Several points need to be made here; the first is that we’re adding nothing. The vast majority of people that want to ingest marijuana in whatever form they prefer already do. I’m quite sure there would be a fair number of people that will want to try out the government’s ‘evil weed’ when (not if) it is made legal. The same thing happened in the Netherlands when their policy of tolerance was introduced. The people who had lived under Prohibition wanted to try it and usage increased. Now, a generation later, marijuana usage in the Netherlands is less than half that of the United States.
The second point is there would not be a huge surge of potheads any more than there would be huge surge of smack addicts if heroin were legalized. While the government lies like a rug when giving information about cannabis, they’re pretty spot on with regard to heroin. If heroin were legal tomorrow, I’d stay the hell away from it as I assume nearly everyone that doesn’t already use it would.

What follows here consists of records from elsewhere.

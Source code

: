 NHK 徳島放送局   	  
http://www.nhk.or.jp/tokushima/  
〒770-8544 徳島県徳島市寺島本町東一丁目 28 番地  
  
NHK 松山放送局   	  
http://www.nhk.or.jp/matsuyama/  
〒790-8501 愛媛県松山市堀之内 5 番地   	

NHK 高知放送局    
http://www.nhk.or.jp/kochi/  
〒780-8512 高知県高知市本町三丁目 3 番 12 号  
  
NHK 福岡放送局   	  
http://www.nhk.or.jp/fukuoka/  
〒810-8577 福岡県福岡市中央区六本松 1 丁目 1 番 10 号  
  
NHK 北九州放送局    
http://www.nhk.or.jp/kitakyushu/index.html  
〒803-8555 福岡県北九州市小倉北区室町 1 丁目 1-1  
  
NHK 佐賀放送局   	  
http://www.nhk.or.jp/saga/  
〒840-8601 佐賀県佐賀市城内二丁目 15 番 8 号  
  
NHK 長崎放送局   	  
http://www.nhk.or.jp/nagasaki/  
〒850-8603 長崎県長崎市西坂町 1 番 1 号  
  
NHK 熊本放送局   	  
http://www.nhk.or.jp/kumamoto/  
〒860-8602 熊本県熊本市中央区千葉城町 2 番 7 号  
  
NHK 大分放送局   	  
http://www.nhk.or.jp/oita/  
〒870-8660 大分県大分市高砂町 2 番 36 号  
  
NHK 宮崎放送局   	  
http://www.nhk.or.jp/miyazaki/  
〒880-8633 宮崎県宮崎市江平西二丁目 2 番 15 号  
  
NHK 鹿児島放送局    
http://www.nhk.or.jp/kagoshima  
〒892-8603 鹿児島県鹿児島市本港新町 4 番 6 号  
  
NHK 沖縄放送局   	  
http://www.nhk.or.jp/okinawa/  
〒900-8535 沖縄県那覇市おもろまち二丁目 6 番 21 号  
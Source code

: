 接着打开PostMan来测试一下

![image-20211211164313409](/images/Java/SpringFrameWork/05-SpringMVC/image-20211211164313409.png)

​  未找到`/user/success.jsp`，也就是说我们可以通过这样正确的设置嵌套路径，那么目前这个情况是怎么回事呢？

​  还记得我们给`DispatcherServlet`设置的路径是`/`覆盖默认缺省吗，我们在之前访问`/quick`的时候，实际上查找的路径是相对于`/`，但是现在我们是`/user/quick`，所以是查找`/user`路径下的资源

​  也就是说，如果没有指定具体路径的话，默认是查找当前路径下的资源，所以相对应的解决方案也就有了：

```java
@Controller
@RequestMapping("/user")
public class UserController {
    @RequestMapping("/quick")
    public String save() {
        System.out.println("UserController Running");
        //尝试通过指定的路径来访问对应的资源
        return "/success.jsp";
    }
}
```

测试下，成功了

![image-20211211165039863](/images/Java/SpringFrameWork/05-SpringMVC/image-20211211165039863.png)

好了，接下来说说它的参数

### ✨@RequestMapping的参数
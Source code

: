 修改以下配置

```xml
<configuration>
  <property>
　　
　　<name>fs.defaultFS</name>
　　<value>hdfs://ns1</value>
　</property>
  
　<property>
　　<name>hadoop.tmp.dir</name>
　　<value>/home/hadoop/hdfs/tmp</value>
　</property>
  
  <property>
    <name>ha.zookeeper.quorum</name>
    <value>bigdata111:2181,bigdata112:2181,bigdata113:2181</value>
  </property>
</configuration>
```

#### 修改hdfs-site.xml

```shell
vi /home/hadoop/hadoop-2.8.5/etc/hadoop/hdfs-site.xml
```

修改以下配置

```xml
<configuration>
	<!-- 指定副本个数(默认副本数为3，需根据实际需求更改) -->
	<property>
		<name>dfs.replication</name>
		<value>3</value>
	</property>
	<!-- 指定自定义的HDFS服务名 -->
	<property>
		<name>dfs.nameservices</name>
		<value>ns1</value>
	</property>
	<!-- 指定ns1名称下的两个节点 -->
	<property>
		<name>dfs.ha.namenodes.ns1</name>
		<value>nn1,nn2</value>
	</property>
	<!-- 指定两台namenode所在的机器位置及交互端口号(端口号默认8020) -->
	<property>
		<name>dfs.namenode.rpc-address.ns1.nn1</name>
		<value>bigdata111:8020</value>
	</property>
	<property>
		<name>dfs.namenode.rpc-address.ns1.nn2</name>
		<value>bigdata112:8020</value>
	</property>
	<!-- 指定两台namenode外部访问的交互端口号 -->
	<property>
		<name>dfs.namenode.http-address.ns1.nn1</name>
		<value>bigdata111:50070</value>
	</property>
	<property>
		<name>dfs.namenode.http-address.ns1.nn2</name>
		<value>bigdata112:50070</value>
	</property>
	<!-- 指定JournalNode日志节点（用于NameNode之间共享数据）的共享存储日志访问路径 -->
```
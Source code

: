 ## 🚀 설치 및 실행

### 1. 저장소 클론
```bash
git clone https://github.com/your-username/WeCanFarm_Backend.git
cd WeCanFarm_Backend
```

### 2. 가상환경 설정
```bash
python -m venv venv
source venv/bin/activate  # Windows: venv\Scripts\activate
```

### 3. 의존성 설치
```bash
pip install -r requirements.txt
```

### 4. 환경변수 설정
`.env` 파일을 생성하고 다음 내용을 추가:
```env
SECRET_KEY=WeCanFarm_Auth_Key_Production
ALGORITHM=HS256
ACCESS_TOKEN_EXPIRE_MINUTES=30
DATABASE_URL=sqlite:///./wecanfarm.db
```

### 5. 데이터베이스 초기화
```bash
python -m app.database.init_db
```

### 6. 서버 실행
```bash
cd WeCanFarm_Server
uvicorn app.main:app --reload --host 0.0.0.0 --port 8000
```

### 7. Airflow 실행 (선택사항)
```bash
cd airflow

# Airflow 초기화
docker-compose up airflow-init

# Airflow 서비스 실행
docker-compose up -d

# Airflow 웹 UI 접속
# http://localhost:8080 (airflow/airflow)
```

Joel W. Hay, professor of pharmaceutical economics at USC, also foresees harm if the bill passes. “Marijuana is a drug that clouds people’s judgment. It affects their ability to concentrate and react, and it certainly has impacts on third parties,” says Hay, who has written on the societal costs of drug abuse. “It’s one more drug that will add to the toll on society. All we have to do is look at the two legalized drugs, tobacco and alcohol, and look at the carnage that they’ve caused. [Marijuana] is a dangerous drug, and it causes bad outcomes for both the people who use it and for the people who are in their way at work or other activities.” He adds, “There are probably some responsible people who can handle marijuana, but there are lots of people who can’t, and it has an enormous negative impact on them, their family and loved ones.”
via – Time “Can Marijuana Help Rescue California’s Economy?”
Two legal drugs? It’s strange that a professor of pharmaceutical economics at USC would fail to mention non-steroidal anti-inflammatory drugs such as aspirin which kills 180 – 1,000+ US citizens per year or adverse reactions to prescription drugs which kill 32,000 US citizens per year. Well, not strange; just self-serving considering his profession.






















Ironically, Professor Hay applauds the work that some of his students did to help get the dangerous (and FDA approved!) drug Vioxx taken off the market; in other contexts he has written about the enormous economic benefits of preventative care, occupational therapy, etc.
When it comes to marijuana, however, it appears that he is — for whatever reason — an unrepentant ideologue with only one thing to say.
Read his poorly constructed anti-pot diatribe in the New York Times Freakonomics blog from May 2009 and you’ll see what he’s all about where pot is concerned.
Considering he’s a professor of “pharmaceutical economics”, I’d say Big Pharma paid him quite a bit for that blasphemy of economic BS.
Throwing “pharmaceutical” in front of any word tends to lose any credibility in my eyes though.
How much money do you think he got for writing that?